Retrospectivamente, las reformas que se han hecho en nuestros planes de enseñanza, desde la Ley de Reforma Universitaria de 1983, a la Ley de Autonomía Universitaria del 2001, pasando por las diversas reformas del bachillerato, han conllevado una progresiva devaluación en el contenido de los estudios, y en las estructuras docentes, dando lugar a la creación de grandes centros universitarios públicos, y proliferación de privados, los primeros embarcados en luchas intestinas de protagonismo y poder, y los segundos inmersos en un pragmatismo mercantilista que difumina la misma esencia universitaria.
Y en este panorama llega la reforma de Bolonia a plantear mayores dosis de pragmatismo para encaminar la integración, de manera que las licenciaturas reducen un año su duración, al tiempo que las diplomaturas desaparecen – o mejor dicho, se prolongan un año- para hablar de graduación de cuatro años, a la que hay que añadir la realización de un master de uno o dos años de duración. Siendo así que los “panes” se hacen grandes o pequeños a demanda, más que por su propia entidad. Dando como consecuencia la existencia de “diplomaturas infladas” y “licenciaturas recortadas”, en flagrante contradicción, académica y profesional. Pero además, el último año de las antiguas licenciaturas habrá de tornarse en un master de uno o dos años –algo que también se antoja discrecional, y en lo discrecional aparecen los audaces ávidos de negocio, incluso en las Universidades Públicas-, pues habrá que pagar unas tasas académicas mucho más elevadas que las que se corresponden con un curso de grado, lo cual no deja de ser un gravamen familiar para el estudiante aún dependiente del trabajo paterno, y una posibilidad de paralelo incremento retributivo del profesorado que participe en dichos cursos.
Claro que aquí se atisba una transferencia del problema financiero de la Universidad española a sus usuarios, pues no es desconocido el problema económico que representa mantener las gigantescas estructuras universitarias públicas, muchas de las cuales no se sujetan a directrices de gestión eficiente, y arrastran grandes lastres.
Sin embargo los partidarios del proyecto boloñés aducen además de la utilidad de la convergencia de títulos, la posibilidad de implicar de forma más decidida a la empresa privada en la actividad universitaria.
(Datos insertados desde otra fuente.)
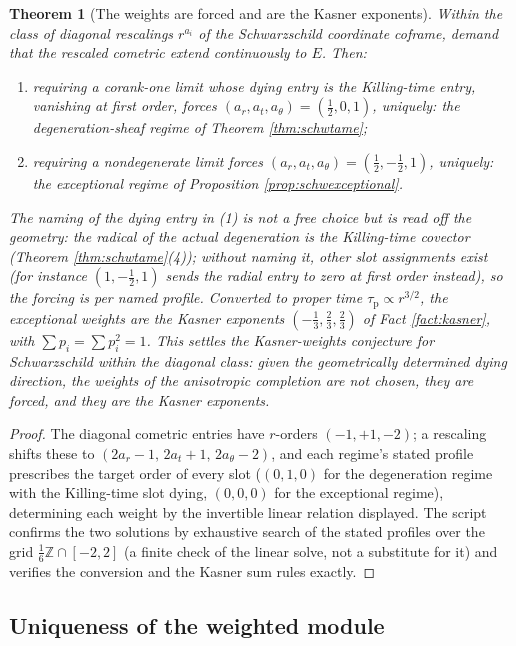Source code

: \documentclass[11pt]{article}
\newtheorem{theorem}{Theorem}[section]
\theoremstyle{definition}
\begin{document}
\begin{theorem}[The weights are forced and are the Kasner exponents]\label{thm:weights}
Within the class of diagonal rescalings $r^{a_i}$ of the Schwarzschild coordinate coframe, demand that the rescaled cometric extend continuously to $E$. Then:
\begin{enumerate}
\item requiring a corank-one limit whose dying entry is the Killing-time entry, vanishing at first order, forces $(a_r, a_t, a_\theta) = (\tfrac12, 0, 1)$, uniquely: the degeneration-sheaf regime of Theorem \ref{thm:schwtame};
\item requiring a nondegenerate limit forces $(a_r, a_t, a_\theta) = (\tfrac12, -\tfrac12, 1)$, uniquely: the exceptional regime of Proposition \ref{prop:schwexceptional}.
\end{enumerate}
The naming of the dying entry in (1) is not a free choice but is read off the geometry: the radical of the actual degeneration is the Killing-time covector (Theorem \ref{thm:schwtame}(4)); without naming it, other slot assignments exist (for instance $(1, -\tfrac12, 1)$ sends the radial entry to zero at first order instead), so the forcing is per named profile. Converted to proper time $\tau_{\mathrm{p}} \propto r^{3/2}$, the exceptional weights are the Kasner exponents $(-\tfrac13, \tfrac23, \tfrac23)$ of Fact \ref{fact:kasner}, with $\sum p_i = \sum p_i^2 = 1$. This settles the Kasner-weights conjecture for Schwarzschild within the diagonal class: given the geometrically determined dying direction, the weights of the anisotropic completion are not chosen, they are forced, and they are the Kasner exponents.
\end{theorem}

\begin{proof}
The diagonal cometric entries have $r$-orders $(-1, +1, -2)$; a rescaling shifts these to $(2a_r - 1,\, 2a_t + 1,\, 2a_\theta - 2)$, and each regime's stated profile prescribes the target order of every slot ($(0, 1, 0)$ for the degeneration regime with the Killing-time slot dying, $(0,0,0)$ for the exceptional regime), determining each weight by the invertible linear relation displayed. The script confirms the two solutions by exhaustive search of the stated profiles over the grid $\tfrac16\mathbb{Z} \cap [-2,2]$ (a finite check of the linear solve, not a substitute for it) and verifies the conversion and the Kasner sum rules exactly.
\end{proof}

\subsection{Uniqueness of the weighted module}\label{subsec:uniqueness}
\end{document}
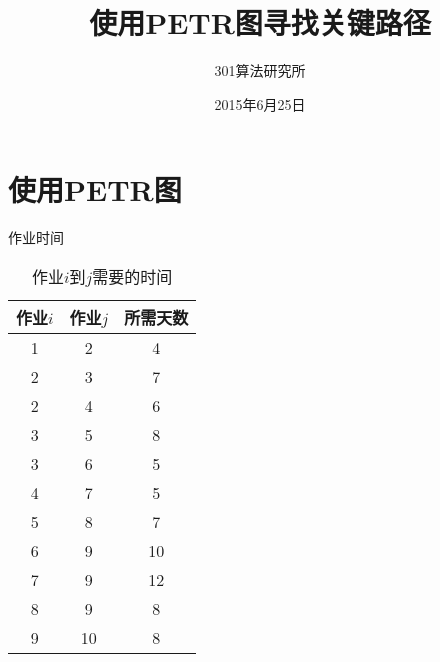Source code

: \documentclass[presentation]{beamer}
\begin{document}
\begin{CJK*}{UTF8}{gbsn}
	\title{使用PETR图寻找关键路径}
	\author[\href{https://github.com/Lixinyi-DUT/Project-Wuhu}{芜湖计划}]{
		301算法研究所 \\
	   }
	\date[2015/6/25]{2015年6月25日}
	\begin{frame}
		\maketitle
	\end{frame}
\section{使用PETR图}
\begin{frame}{作业时间}
   \begin{center}
   \begin{table}
   \begin{tabular}{c|c|c}
   	 \hline
   	 作业$i$ & 作业$j$ & 所需天数 \\
   	 \hline
   	 1 & 2 & 4 \\
   	 2 & 3 & 7 \\
   	 2 & 4 & 6 \\
   	 3 & 5 & 8 \\
   	 3 & 6 & 5 \\
   	 4 & 7 & 5 \\
   	 5 & 8 & 7 \\
   	 6 & 9 & 10 \\
   	 7 & 9 & 12 \\
   	 8 & 9 & 8 \\
   	 9 & 10 & 8 \\
   	 \hline
   \end{tabular}
   \caption[表1]{作业$i$到$j$需要的时间}
   \end{table}
   \end{center}
\end{frame}


\end{CJK*}
\end{document}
De lo primero no cabe duda, pero de lo segundo suscita grandes dudas por la clara finalidad de lucro de la empresa privada, y la escasa cultura de eficacia del mundo universitario; y que al final derivará en una mano de obra gratuita o semigratuita del alumnado en prácticas en dichas empresas, como está sucediendo en muchos casos de realización de los practicum actuales, lo que tampoco resulta de recibo.
Por todo ello, habrá que estar alertas para que no nos “vendan más burras” en pro de una aparente mejora. Puesto que la cuestión no parece que esté del todo clara, en el sentido de un neto beneficio para los estudiantes y para la misma Universidad española. Sino que más bien, se antoja que va envuelta en un cúmulo de intereses diversos, que si no se depuran en beneficio de un claro interés público pasará su factura.